_What the exercise asks_
Your answer must be the lines from the top of the listing below through the line that holds "0.095 | 5.825 |", retyped exactly, with no pictures.
Data records START
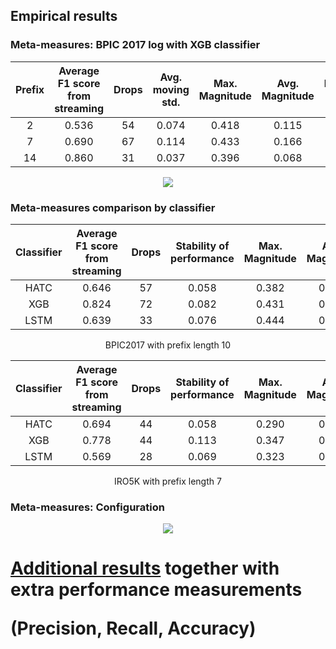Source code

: ## Empirical results

### Meta-measures: BPIC 2017 log with XGB classifier
| Prefix | Average F1 score  from streaming | Drops | Avg. moving std. | Max. Magnitude | Avg. Magnitude | Recovery rate |
|:---:|:---:|:---:|:---:|:---:|:---:|:---:|
| 2 | 0.536 | 54 | 0.074 | 0.418 | 0.115 | 8.556 |
| 7 | 0.690 | 67 | 0.114 | 0.433 | 0.166 | 6.776 |
| 14 | 0.860 | 31 | 0.037 | 0.396 | 0.068 | 13.194 |
<p align="center">
    <img src="./img/empirical results/diff_prefix_length.png">
</p>

### Meta-measures comparison by classifier
| Classifier | Average F1 score  from streaming | Drops | Stability of performance | Max. Magnitude | Avg. Magnitude | Recovery rate |
|:---:|:---:|:---:|:---:|:---:|:---:|:---:|
| HATC | 0.646 | 57 | 0.058 | 0.382 | 0.095 | 5.825 |
| XGB | 0.824 | 72 | 0.082 | 0.431 | 0.123 | 6.653 |
| LSTM | 0.639 | 33 | 0.076 | 0.444 | 0.135 | 9.364 |

<p align="center">
    BPIC2017 with prefix length 10
</p>

| Classifier | Average F1 score  from streaming | Drops | Stability of performance | Max. Magnitude | Avg. Magnitude | Recovery rate |
|:---:|:---:|:---:|:---:|:---:|:---:|:---:|
| HATC | 0.694 | 44 | 0.058 | 0.290 | 0.088 | 6.568 |
| XGB | 0.778 | 44 | 0.113 | 0.347 | 0.152 | 5.455 |
| LSTM | 0.569 | 28 | 0.069 | 0.323 | 0.111 | 8.429 |
<p align="center">
    IRO5K with prefix length 7
</p>

### Meta-measures: Configuration
<p align="center">
    <img src="./img/empirical results/configuration.png"><br>
    
</p>


<h1>
<a href="https://github.com/ghksdl6025/online_ppm_stability/blob/master/result analysis.xlsx">Additional results</a> together with extra performance measurements

(Precision, Recall, Accuracy)
</h1>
Data records END
_Answer to the exercise_
Source code

: ## Empirical results

### Meta-measures: BPIC 2017 log with XGB classifier
| Prefix | Average F1 score  from streaming | Drops | Avg. moving std. | Max. Magnitude | Avg. Magnitude | Recovery rate |
|:---:|:---:|:---:|:---:|:---:|:---:|:---:|
| 2 | 0.536 | 54 | 0.074 | 0.418 | 0.115 | 8.556 |
| 7 | 0.690 | 67 | 0.114 | 0.433 | 0.166 | 6.776 |
| 14 | 0.860 | 31 | 0.037 | 0.396 | 0.068 | 13.194 |
<p align="center">
    <img src="./img/empirical results/diff_prefix_length.png">
</p>

### Meta-measures comparison by classifier
| Classifier | Average F1 score  from streaming | Drops | Stability of performance | Max. Magnitude | Avg. Magnitude | Recovery rate |
|:---:|:---:|:---:|:---:|:---:|:---:|:---:|
| HATC | 0.646 | 57 | 0.058 | 0.382 | 0.095 | 5.825 |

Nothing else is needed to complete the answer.